3. Always make workflows and automation dead obvious
Our post on making automation obvious
Relating this lesson to my “Initial Implementation” project:
- That our initial rollouts needed ‘deep training’ should have been a red flag
- Many projects took as long as they did to build to actually get them rolled out to the team, or required lots of follow on work to fix usability
- Furthermore, training new employees or making changes to existing workflows became increasingly expensive over time
- Eventually, core processes ballooned into having many (often annoyingly required) steps; and worse, the steps were easy to get wrong
- Automations that hopped over to a different team or piece of software were easy to misunderstand because only institutional knowledge could predict they had occurred
- Admins got tons of questions about why things were happening, or weren’t happening, or by whom. Users didn’t know when they were in the driver seat vs. the passenger seat
What I’d go back and tell myself: You should have user confirmation that every new process you build is intuitive. When you automate steps of a workflow, make the automation obvious to your users. (e.g. don’t be afraid to throw a Chatter @mention at your user telling them something happened, on the object it happened to.)
4. Data is only valuable if it helps you make decisions
Our post on Decision Centric Data
Relating this lesson to my “Initial Implementation” project:
- Managers became greedy: they underappreciated the cost of many small operational hurdles for their teams, and overestimated their own process design and future use cases for data. I shouldn’t have been proud of building ‘highly custom’ processes until we were all sure they were part of our company’s winning formula. Some were, many weren’t.
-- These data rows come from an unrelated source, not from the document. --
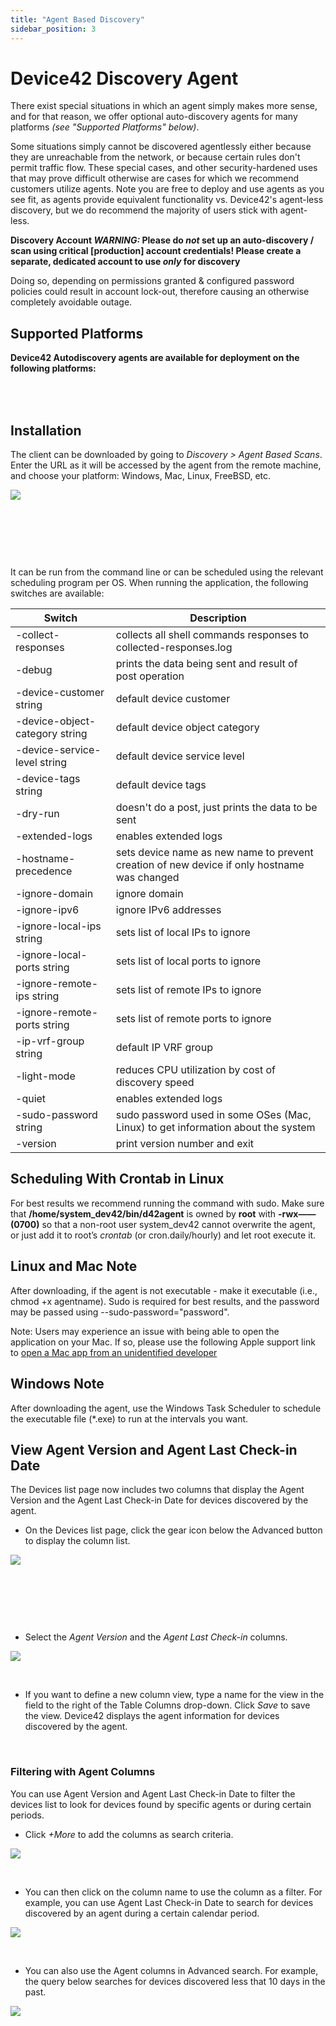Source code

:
 ```yaml
---
title: "Agent Based Discovery"
sidebar_position: 3
---
```


# Device42 Discovery Agent

There exist special situations in which an agent simply makes more sense, and for that reason, we offer optional auto-discovery agents for many platforms _(see "Supported Platforms" below)_.

Some situations simply cannot be discovered agentlessly either because they are unreachable from the network, or because certain rules don't permit traffic flow. These special cases, and other security-hardened uses that may prove difficult otherwise are cases for which we recommend customers utilize agents. Note you are free to deploy and use agents as you see fit, as agents provide equivalent functionality vs. Device42's agent-less discovery, but we do recommend the majority of users stick with agent-less.

**Discovery Account _WARNING:_ Please do _not_ set up an auto-discovery / scan using critical \[production\] account credentials! Please create a separate, dedicated account to use _only_ for discovery**

Doing so, depending on permissions granted & configured password policies could result in account lock-out, therefore causing an otherwise completely avoidable outage.

## Supported Platforms

**Device42 Autodiscovery agents are available for deployment on the following platforms:**

<table style="height: 0px;" width="400"><tbody><tr><td><ul><li>Windows (32) NT 4.0</li><li>Windows (32) Win 7+</li><li>Linux (32-bit)</li><li>FreeBSD v10+ (32)</li><li>FreeBSD v1-9 (32)</li><li>OpenBSD v6+ (32)</li><li>OpenBSD pre v6 (32)</li><li>Solaris Sparc (64)</li></ul></td><td><ul><li>Windows (64) NT 4.0</li><li>Windows (64) Win 7+</li><li>Linux (64-bit)</li><li>FreeBSD v10+ (64)</li><li>FreeBSD v1-9 (64)</li><li>OpenBSD v6+ (64)</li><li>OpenBSD pre v6 (64)</li><li>Mac</li></ul></td></tr></tbody></table>

 

## Installation

The client can be downloaded by going to _Discovery > Agent Based Scans_. Enter the URL as it will be accessed by the agent from the remote machine, and choose your platform: Windows, Mac, Linux, FreeBSD, etc.

![](/assets/images/D42-23312_discovery-agent-1-250x122.png)

 

 

 

It can be run from the command line or can be scheduled using the relevant scheduling program per OS. When running the application, the following switches are available:

| Switch | Description |
| --- | --- |
| \-collect-responses | collects all shell commands responses to collected-responses.log |
| \-debug | prints the data being sent and result of post operation |
| \-device-customer string | default device customer |
| \-device-object-category string | default device object category |
| \-device-service-level string | default device service level |
| \-device-tags string | default device tags |
| \-dry-run | doesn't do a post, just prints the data to be sent |
| \-extended-logs | enables extended logs |
| \-hostname-precedence | sets device name as new name to prevent creation of new device if only hostname was changed |
| \-ignore-domain | ignore domain |
| \-ignore-ipv6 | ignore IPv6 addresses |
| \-ignore-local-ips string | sets list of local IPs to ignore |
| \-ignore-local-ports string | sets list of local ports to ignore |
| \-ignore-remote-ips string | sets list of remote IPs to ignore |
| \-ignore-remote-ports string | sets list of remote ports to ignore |
| \-ip-vrf-group string | default IP VRF group |
| \-light-mode | reduces CPU utilization by cost of discovery speed |
| \-quiet | enables extended logs |
| \-sudo-password string | sudo password used in some OSes (Mac, Linux) to get information about the system |
| \-version | print version number and exit |

## Scheduling With Crontab in Linux

For best results we recommend running the command with sudo. Make sure that **/home/system\_dev42/bin/d42agent** is owned by **root** with **\-rwx—— (0700)** so that a non-root user system\_dev42 cannot overwrite the agent, or just add it to root’s _crontab_ (or cron.daily/hourly) and let root execute it.

## Linux and Mac Note

After downloading, if the agent is not executable - make it executable (i.e., chmod +x agentname). Sudo is required for best results, and the password may be passed using --sudo-password="password".

Note: Users may experience an issue with being able to open the application on your Mac. If so, please use the following Apple support link to [open a Mac app from an unidentified developer](https://support.apple.com/guide/mac-help/open-a-mac-app-from-an-unidentified-developer-mh40616/mac)

## Windows Note

After downloading the agent, use the Windows Task Scheduler to schedule the executable file (\*.exe) to run at the intervals you want.

## View Agent Version and Agent Last Check-in Date

The Devices list page now includes two columns that display the Agent Version and the Agent Last Check-in Date for devices discovered by the agent.

- On the Devices list page, click the gear icon below the Advanced button to display the column list.

![](/assets/images/D42-19289_list-page-agent-buttons-1-250x123.png)

 

 

 

- Select the _Agent Version_ and the _Agent Last Check-in_ columns.

![](/assets/images/D42-19289_list-page-agent-columns-250x99.png)

 

- If you want to define a new column view, type a name for the view in the field to the right of the Table Columns drop-down. Click _Save_ to save the view. Device42 displays the agent information for devices discovered by the agent.

 

### Filtering with Agent Columns

You can use Agent Version and Agent Last Check-in Date to filter the devices list to look for devices found by specific agents or during certain periods.

- Click _+More_ to add the columns as search criteria.

![](/assets/images/D42-19289_choose-filters-250x130.png)

 

- You can then click on the column name to use the column as a filter. For example, you can use Agent Last Check-in Date to search for devices discovered by an agent during a certain calendar period.

![](/assets/images/D42-19289_filter-simple-250x72.png)

 

- You can also use the Agent columns in Advanced search. For example, the query below searches for devices discovered less that 10 days in the past.

![](/assets/images/D42-19289_advanced-search-250x31.png)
For example, our agents were required to tag every customer support email for nearly two years. I finally killed this process because we NEVER. ONCE. USED. THIS. DATA.
- Put the needs of end users before managers and do enablement upstream first. If you have a workflow, always find the best tool for the work doer.
What I’d go back and tell myself: Never ask a user to manually log information or tag objects unless it will directly help you make a specific decision you need to make. Never add steps to their process unless you are certain it will better accomplish specific business goals. If in doubt, ask the manager to define the goal, and ask the end users if they think the step will contribute towards the goal.
Summary
Deeply customizable software, advanced workflow automation features, and developerless integration tools are incredibly new and poorly understood. My position is that many of the people who are tasked with this type of work lack best practices and strategies that will help them succeed. Through my experience leading a team whose mission was to pursue operational excellence through operational software, I took away the above themes as recurring lessons. Over time, we became excellent at avoiding these mistakes. This is a domain that will grow much deeper. Still, it shouldn’t scare away newcomers. Despite many mistakes and lessons, we did manage to accomplish business outcomes more quickly and cheaply, even from the beginning.
This is why we created this consultancy: to bring this experience and advice to help companies get the most out of their software.